Better Vacuum Cups (BVC, online at greenbvc.com) in Chino Hills, Calif. has introduced the DS132147 spoil-board flat table cup, which lets woodshops avoid removal of the spoil-board and hole plugging. With its double-sided seal, a shop can rotate or place the cup anywhere on the spoil-board. It can be used with solid wood, plastic, composites and other materials, and it raises the material off the table for edge work. The full-size cup can be used to do large parts, or it can be sectioned off with gasketing to handle smaller parts. It is also offered as a stackable option for 5-axis work. (This cup is not for a grid table: it’s used on top of an existing spoil-board.)
For shops assembling furniture and casework, Biesse America (biesse.com) offers the Cosmo, a self-adjusting electro-mechanical clamp that can generate serious pressure without pneumatics. The user-friendly, compact machine is designed to reduce assembly time and increase accuracy. Just plug it in, program the timer and the clamp takes over. Vertical and horizontal pressure can be independently adjusted as the clamps move along large trapezoidal screws, driven by asynchronous motors. The frame is electro-welded, and always perfectly square.

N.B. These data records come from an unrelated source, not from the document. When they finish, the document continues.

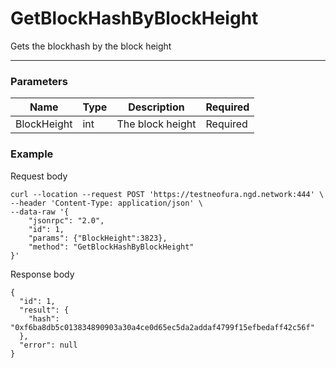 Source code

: # GetBlockHashByBlockHeight
Gets the blockhash by the block height
<hr>

### Parameters

|    Name    | Type | Description | Required |
| ---------- | --- |    ------    | ----|
| BlockHeight     | int| The block height | Required |


### Example

Request body

```
curl --location --request POST 'https://testneofura.ngd.network:444' \
--header 'Content-Type: application/json' \
--data-raw '{
    "jsonrpc": "2.0",
    "id": 1,
    "params": {"BlockHeight":3823},
    "method": "GetBlockHashByBlockHeight"
}'
```

Response body

```json5
{
  "id": 1,
  "result": {
    "hash": "0xf6ba8db5c013834890903a30a4ce0d65ec5da2addaf4799f15efbedaff42c56f"
  },
  "error": null
}
```
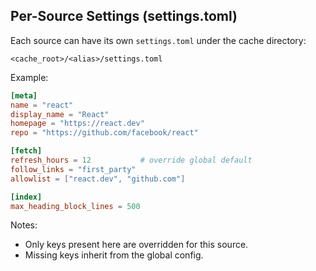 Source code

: ## Per-Source Settings (settings.toml)

Each source can have its own `settings.toml` under the cache directory:

```
<cache_root>/<alias>/settings.toml
```

Example:

```toml
[meta]
name = "react"
display_name = "React"
homepage = "https://react.dev"
repo = "https://github.com/facebook/react"

[fetch]
refresh_hours = 12           # override global default
follow_links = "first_party"
allowlist = ["react.dev", "github.com"]

[index]
max_heading_block_lines = 500
```

Notes:
- Only keys present here are overridden for this source.
- Missing keys inherit from the global config.
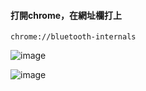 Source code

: #### 打開chrome，在網址欄打上
```
chrome://bluetooth-internals
```
![image](https://user-images.githubusercontent.com/65643745/116777970-f877f600-aaa1-11eb-837f-f9b8985629bd.png)

![image](https://user-images.githubusercontent.com/65643745/116777976-0168c780-aaa2-11eb-803a-0cccd7339b82.png)
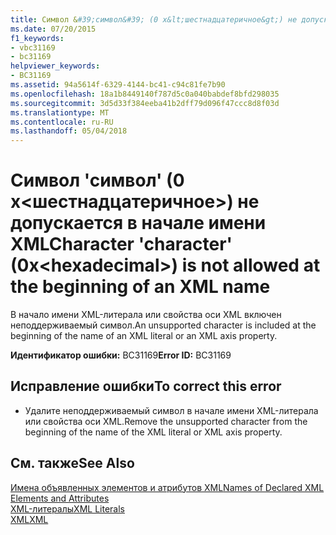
 ```yaml
---
title: Символ &#39;символ&#39; (0 x&lt;шестнадцатеричное&gt;) не допускается в начале имени XML
ms.date: 07/20/2015
f1_keywords:
- vbc31169
- bc31169
helpviewer_keywords:
- BC31169
ms.assetid: 94a5614f-6329-4144-bc41-c94c81fe7b90
ms.openlocfilehash: 18a1b8449140f787d5c0a040babdef8bfd298035
ms.sourcegitcommit: 3d5d33f384eeba41b2dff79d096f47ccc8d8f03d
ms.translationtype: MT
ms.contentlocale: ru-RU
ms.lasthandoff: 05/04/2018
---
```

# <a name="character-39character39-0xlthexadecimalgt-is-not-allowed-at-the-beginning-of-an-xml-name"></a><span data-ttu-id="f1655-102">Символ &#39;символ&#39; (0 x&lt;шестнадцатеричное&gt;) не допускается в начале имени XML</span><span class="sxs-lookup"><span data-stu-id="f1655-102">Character &#39;character&#39; (0x&lt;hexadecimal&gt;) is not allowed at the beginning of an XML name</span></span>
<span data-ttu-id="f1655-103">В начало имени XML-литерала или свойства оси XML включен неподдерживаемый символ.</span><span class="sxs-lookup"><span data-stu-id="f1655-103">An unsupported character is included at the beginning of the name of an XML literal or an XML axis property.</span></span>  
  
 <span data-ttu-id="f1655-104">**Идентификатор ошибки:** BC31169</span><span class="sxs-lookup"><span data-stu-id="f1655-104">**Error ID:** BC31169</span></span>  
  
## <a name="to-correct-this-error"></a><span data-ttu-id="f1655-105">Исправление ошибки</span><span class="sxs-lookup"><span data-stu-id="f1655-105">To correct this error</span></span>  
  
-   <span data-ttu-id="f1655-106">Удалите неподдерживаемый символ в начале имени XML-литерала или свойства оси XML.</span><span class="sxs-lookup"><span data-stu-id="f1655-106">Remove the unsupported character from the beginning of the name of the XML literal or XML axis property.</span></span>  
  
## <a name="see-also"></a><span data-ttu-id="f1655-107">См. также</span><span class="sxs-lookup"><span data-stu-id="f1655-107">See Also</span></span>  
 [<span data-ttu-id="f1655-108">Имена объявленных элементов и атрибутов XML</span><span class="sxs-lookup"><span data-stu-id="f1655-108">Names of Declared XML Elements and Attributes</span></span>](../../visual-basic/programming-guide/language-features/xml/names-of-declared-xml-elements-and-attributes.md)  
 [<span data-ttu-id="f1655-109">XML-литералы</span><span class="sxs-lookup"><span data-stu-id="f1655-109">XML Literals</span></span>](../../visual-basic/language-reference/xml-literals/index.md)  
 [<span data-ttu-id="f1655-110">XML</span><span class="sxs-lookup"><span data-stu-id="f1655-110">XML</span></span>](../../visual-basic/programming-guide/language-features/xml/index.md)
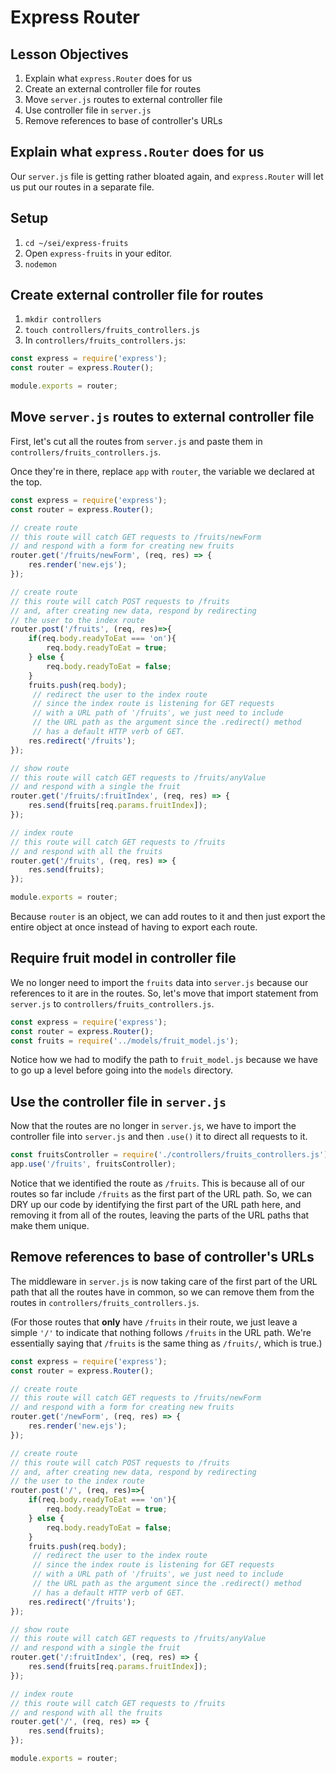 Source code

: # Express Router

## Lesson Objectives

1. Explain what `express.Router` does for us
1. Create an external controller file for routes
1. Move `server.js` routes to external controller file
1. Use controller file in `server.js`
1. Remove references to base of controller's URLs

## Explain what `express.Router` does for us

Our `server.js` file is getting rather bloated again, and `express.Router` will let us put our routes in a separate file.

## Setup

1. `cd ~/sei/express-fruits`
2. Open `express-fruits` in your editor.
3. `nodemon`

## Create external controller file for routes

1. `mkdir controllers`
2. `touch controllers/fruits_controllers.js`
3. In `controllers/fruits_controllers.js`:

```javascript
const express = require('express');
const router = express.Router();

module.exports = router;
```

## Move `server.js` routes to external controller file

First, let's cut all the routes from `server.js` and paste them in `controllers/fruits_controllers.js`.

Once they're in there, replace `app` with `router`, the variable we declared at the top.

```js
const express = require('express');
const router = express.Router();

// create route
// this route will catch GET requests to /fruits/newForm
// and respond with a form for creating new fruits
router.get('/fruits/newForm', (req, res) => {
    res.render('new.ejs');
});

// create route
// this route will catch POST requests to /fruits
// and, after creating new data, respond by redirecting
// the user to the index route
router.post('/fruits', (req, res)=>{
    if(req.body.readyToEat === 'on'){
        req.body.readyToEat = true;
    } else {
        req.body.readyToEat = false;
    }
    fruits.push(req.body);
     // redirect the user to the index route
     // since the index route is listening for GET requests
     // with a URL path of '/fruits', we just need to include
     // the URL path as the argument since the .redirect() method
     // has a default HTTP verb of GET.
    res.redirect('/fruits');
});

// show route
// this route will catch GET requests to /fruits/anyValue
// and respond with a single the fruit
router.get('/fruits/:fruitIndex', (req, res) => {
    res.send(fruits[req.params.fruitIndex]);
});

// index route
// this route will catch GET requests to /fruits
// and respond with all the fruits
router.get('/fruits', (req, res) => {
    res.send(fruits);
});

module.exports = router;
```

Because `router` is an object, we can add routes to it and then just export the entire object at once instead of having to export each route.


## Require fruit model in controller file

We no longer need to import the `fruits` data into `server.js` because our references to it are in the routes. So, let's move that import statement from `server.js` to `controllers/fruits_controllers.js`.

```js
const express = require('express');
const router = express.Router();
const fruits = require('../models/fruit_model.js');
```

Notice how we had to modify the path to `fruit_model.js` because we have to go up a level before going into the `models` directory.


## Use the controller file in `server.js`

Now that the routes are no longer in `server.js`, we have to import the controller file into `server.js` and then `.use()` it to direct all requests to it.

```js
const fruitsController = require('./controllers/fruits_controllers.js');
app.use('/fruits', fruitsController);
```

Notice that we identified the route as `/fruits`. This is because all of our routes so far include `/fruits` as the first part of the URL path. So, we can DRY up our code by identifying the first part of the URL path here, and removing it from all of the routes, leaving the parts of the URL paths that make them unique.

## Remove references to base of controller's URLs

The middleware in `server.js` is now taking care of the first part of the URL path that all the routes have in common, so we can remove them from the routes in `controllers/fruits_controllers.js`.

(For those routes that **only** have `/fruits` in their route, we just leave a simple `'/'` to indicate that nothing follows `/fruits` in the URL path. We're essentially saying that `/fruits` is the same thing as `/fruits/`, which is true.)

```js
const express = require('express');
const router = express.Router();

// create route
// this route will catch GET requests to /fruits/newForm
// and respond with a form for creating new fruits
router.get('/newForm', (req, res) => {
    res.render('new.ejs');
});

// create route
// this route will catch POST requests to /fruits
// and, after creating new data, respond by redirecting
// the user to the index route
router.post('/', (req, res)=>{
    if(req.body.readyToEat === 'on'){
        req.body.readyToEat = true;
    } else {
        req.body.readyToEat = false;
    }
    fruits.push(req.body);
     // redirect the user to the index route
     // since the index route is listening for GET requests
     // with a URL path of '/fruits', we just need to include
     // the URL path as the argument since the .redirect() method
     // has a default HTTP verb of GET.
    res.redirect('/fruits');
});

// show route
// this route will catch GET requests to /fruits/anyValue
// and respond with a single the fruit
router.get('/:fruitIndex', (req, res) => {
    res.send(fruits[req.params.fruitIndex]);
});

// index route
// this route will catch GET requests to /fruits
// and respond with all the fruits
router.get('/', (req, res) => {
    res.send(fruits);
});

module.exports = router;
```
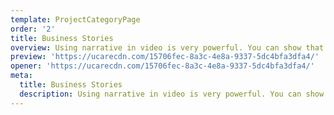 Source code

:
 ```yaml
---
template: ProjectCategoryPage
order: '2'
title: Business Stories
overview: Using narrative in video is very powerful. You can show that your business is genuine, explain your product and get straight to the point of what it is you want your viewer to know. We love telling your stories.
preview: 'https://ucarecdn.com/15706fec-8a3c-4e8a-9337-5dc4bfa3dfa4/'
opener: 'https://ucarecdn.com/15706fec-8a3c-4e8a-9337-5dc4bfa3dfa4/'
meta:
  title: Business Stories
  description: Using narrative in video is very powerful. You can show that your business is genuine, explain your product and get straight to the point of what it is you want your viewer to know. We love telling your stories.
---
```


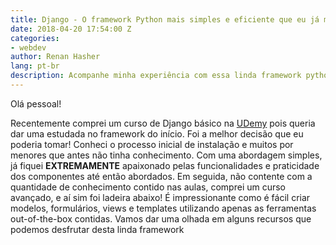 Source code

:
 ```yaml
---
title: Django - O framework Python mais simples e eficiente que eu já mexi!
date: 2018-04-20 17:54:00 Z
categories:
- webdev
author: Renan Hasher
lang: pt-br
description: Acompanhe minha experiência com essa linda framework python
---
```


Olá pessoal!

Recentemente comprei um curso de Django básico na [UDemy](https://udemy.com) pois queria dar uma estudada no framework do início. Foi a melhor decisão que eu poderia tomar! Conheci o processo inicial de instalação e muitos por menores que antes não tinha conhecimento. Com uma abordagem simples, já fiquei **EXTREMAMENTE** apaixonado pelas funcionalidades e praticidade dos componentes até então abordados. Em seguida, não contente com a quantidade de conhecimento contido nas aulas, comprei um curso avançado, e aí sim foi ladeira abaixo! É impressionante como é fácil criar modelos, formulários, views e templates utilizando apenas as ferramentas out-of-the-box contidas. Vamos dar uma olhada em alguns recursos que podemos desfrutar desta linda framework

Another solution for accurate glue-ups is the Omec SCM 1200, a hydraulic drawer clamp that is imported by Macoser Woodworking Machinery (macoser.com) in Charlotte, N.C. The company says that the clamp is unique because the operator assembles loose drawer parts in the clamp itself, rather than having to do it on the workbench first. Pneumatic cylinders lock in the drawer sides and springs guide the fronts and backs. A pneumatic vacuum holds the drawer bottom in place while the hydraulic cylinder compresses the box. Total time from loose parts to a completed box is less than a minute. It handles drawers from roughly 9-1/2” to 26” deep, 11” to 43” wide, and up to about 10” tall. The company also offers machines that glue and clamp, and others that dovetail.
Most woodworkers have a pretty good handle on compressed air technology, but many of us find vacuum technology a bit tricky to understand. The team at Busch Vacuum Pumps in Virginia Beach, Va. understands that, so they’ve put together a list of ten topics to help woodshops use vacuum technology as effectively and efficiently as possible. The article covers the different types of pumps, sizing a system, choosing between local and centralized options, vessels and buffers, energy costs and more. If you’re new to vacuum clamping, it can be found at buschvacuum.com.
VacuumTables.com has its headquarters and primary manufacturing facility in Chicago, with a sales office and distribution center in Miami. The company makes vacuum tables for CNCs that eliminate the need for clamps and other mechanical devices. Sold under the brand name Graphic Parts International (GPI), they hold flat parts tightly and perfectly in place so a shop can machine the entire exposed surface with uninterrupted passes. The company also offer custom-built Smart Retrofit vacuum tables up to 8’ wide x 25’ long.
Vac-U-Clamp (vac-u-clamp.com) makes tools powered by vacuum. Company president Barney Rigney says that a vacuum, properly applied, can be the most effective energy source in any shop. His company makes a broad line of laminating and forming machines, and he is a font of knowledge when woodworkers need to expand into this arena.
Of course, vacuum clamping isn’t restricted to laminating or CNC work holding. A vacuum press can be one of the most useful and cost-effective tools in the woodshop, according to the folks at Quality Vakuum Products in Hudson, Mass. (qualityvak.com). They even have some guidance on their website about using a vacuum press to dry wood!
I wonder if reducing moisture content would reduce the number of cramps – I mean clamps – in the woodshop?